(Task to complete):
Copy out every line holding the string "xmlns" from the records below.
****************
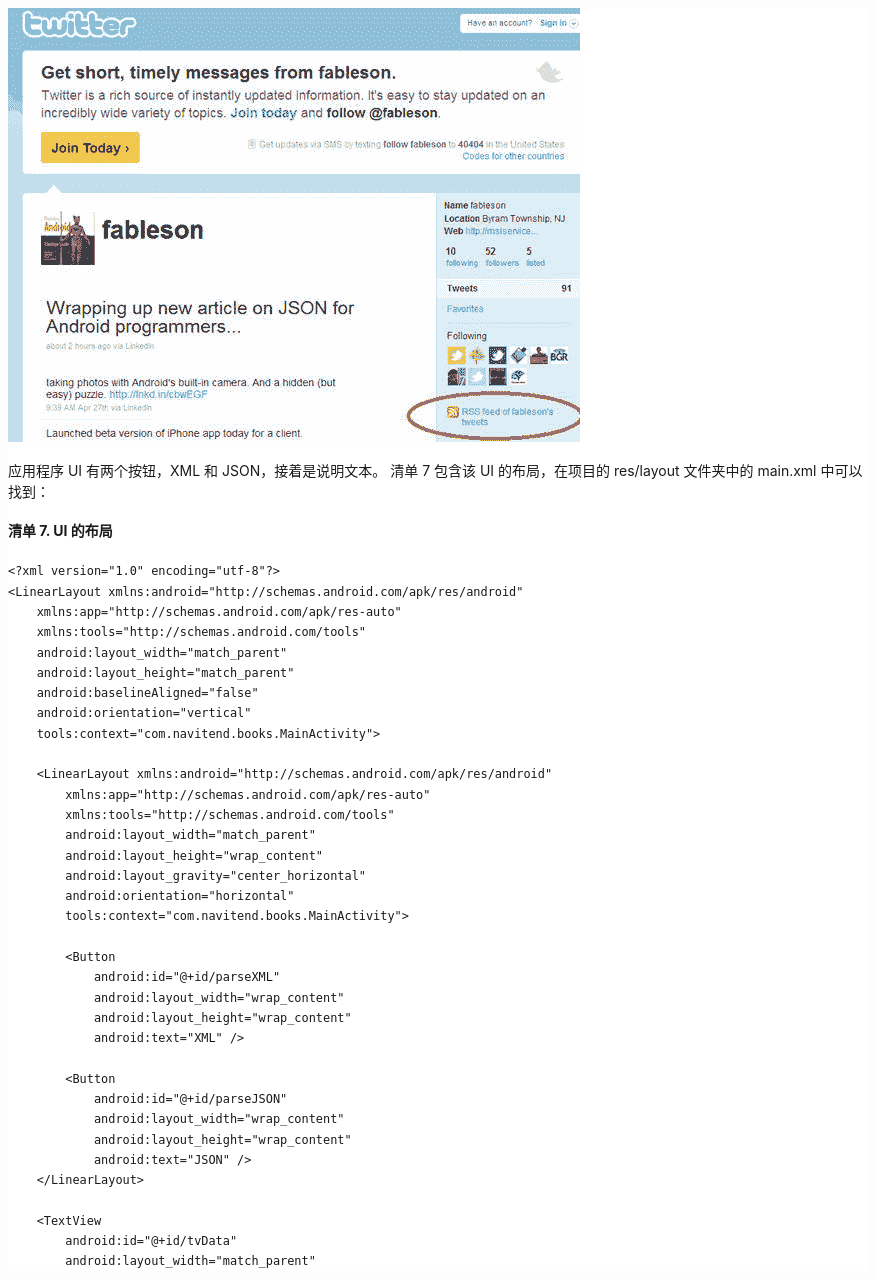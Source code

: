 ![选择解析选项之前的应用程序 UI](img/8885f6d5b64884b84300a3a7fb8c81f0.png)

应用程序 UI 有两个按钮，XML 和 JSON，接着是说明文本。 清单 7 包含该 UI 的布局，在项目的 res/layout 文件夹中的 main.xml 中可以找到：

#### 清单 7\. UI 的布局

```
<?xml version="1.0" encoding="utf-8"?>
<LinearLayout xmlns:android="http://schemas.android.com/apk/res/android"
    xmlns:app="http://schemas.android.com/apk/res-auto"
    xmlns:tools="http://schemas.android.com/tools"
    android:layout_width="match_parent"
    android:layout_height="match_parent"
    android:baselineAligned="false"
    android:orientation="vertical"
    tools:context="com.navitend.books.MainActivity">

    <LinearLayout xmlns:android="http://schemas.android.com/apk/res/android"
        xmlns:app="http://schemas.android.com/apk/res-auto"
        xmlns:tools="http://schemas.android.com/tools"
        android:layout_width="match_parent"
        android:layout_height="wrap_content"
        android:layout_gravity="center_horizontal"
        android:orientation="horizontal"
        tools:context="com.navitend.books.MainActivity">

        <Button
            android:id="@+id/parseXML"
            android:layout_width="wrap_content"
            android:layout_height="wrap_content"
            android:text="XML" />

        <Button
            android:id="@+id/parseJSON"
            android:layout_width="wrap_content"
            android:layout_height="wrap_content"
            android:text="JSON" />
    </LinearLayout>

    <TextView
        android:id="@+id/tvData"
        android:layout_width="match_parent"
```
****************
(Task output):
<LinearLayout xmlns:android="http://schemas.android.com/apk/res/android"
    xmlns:app="http://schemas.android.com/apk/res-auto"
    xmlns:tools="http://schemas.android.com/tools"
    <LinearLayout xmlns:android="http://schemas.android.com/apk/res/android"
        xmlns:app="http://schemas.android.com/apk/res-auto"
        xmlns:tools="http://schemas.android.com/tools"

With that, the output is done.